▶ _Brief_:
Count the lines in the records that hold the string "constraints". Only the number should be given.

....

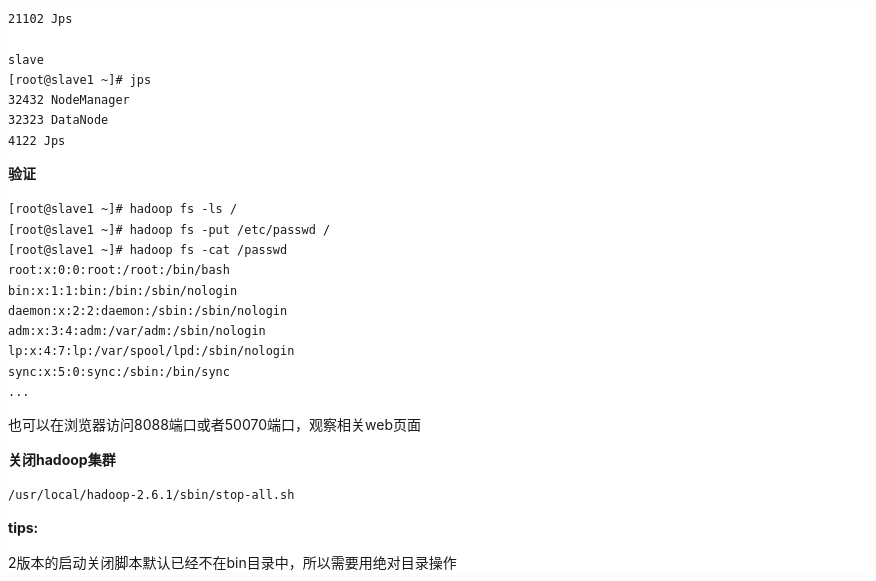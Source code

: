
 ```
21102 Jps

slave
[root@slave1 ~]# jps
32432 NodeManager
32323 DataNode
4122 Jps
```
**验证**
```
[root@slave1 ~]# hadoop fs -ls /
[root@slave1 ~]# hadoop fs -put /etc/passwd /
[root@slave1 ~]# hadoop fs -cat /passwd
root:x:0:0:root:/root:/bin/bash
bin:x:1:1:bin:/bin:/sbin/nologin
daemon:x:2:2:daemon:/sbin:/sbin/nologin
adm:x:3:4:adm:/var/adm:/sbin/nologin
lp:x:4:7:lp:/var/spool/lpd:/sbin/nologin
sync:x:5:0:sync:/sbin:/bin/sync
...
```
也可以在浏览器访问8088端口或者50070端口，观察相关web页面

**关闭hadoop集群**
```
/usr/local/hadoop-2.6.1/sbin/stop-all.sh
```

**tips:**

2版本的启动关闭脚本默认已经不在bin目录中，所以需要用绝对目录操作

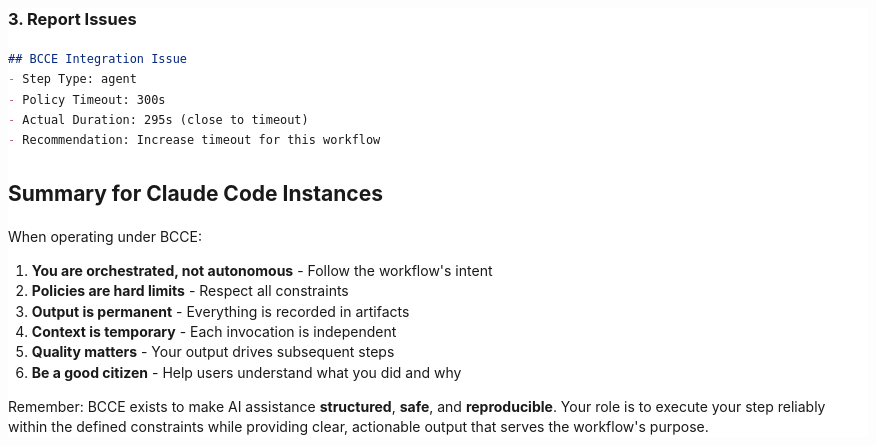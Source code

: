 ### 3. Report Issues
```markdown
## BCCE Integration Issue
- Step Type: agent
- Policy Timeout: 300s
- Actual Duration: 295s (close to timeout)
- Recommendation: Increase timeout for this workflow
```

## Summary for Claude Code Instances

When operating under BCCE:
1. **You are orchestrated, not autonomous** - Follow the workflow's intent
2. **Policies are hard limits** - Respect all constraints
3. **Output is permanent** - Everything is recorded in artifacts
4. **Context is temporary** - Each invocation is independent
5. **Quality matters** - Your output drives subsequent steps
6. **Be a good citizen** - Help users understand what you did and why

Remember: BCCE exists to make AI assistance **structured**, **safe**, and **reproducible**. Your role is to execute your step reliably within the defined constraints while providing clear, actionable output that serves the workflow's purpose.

....

▶ _Output for this task_:
2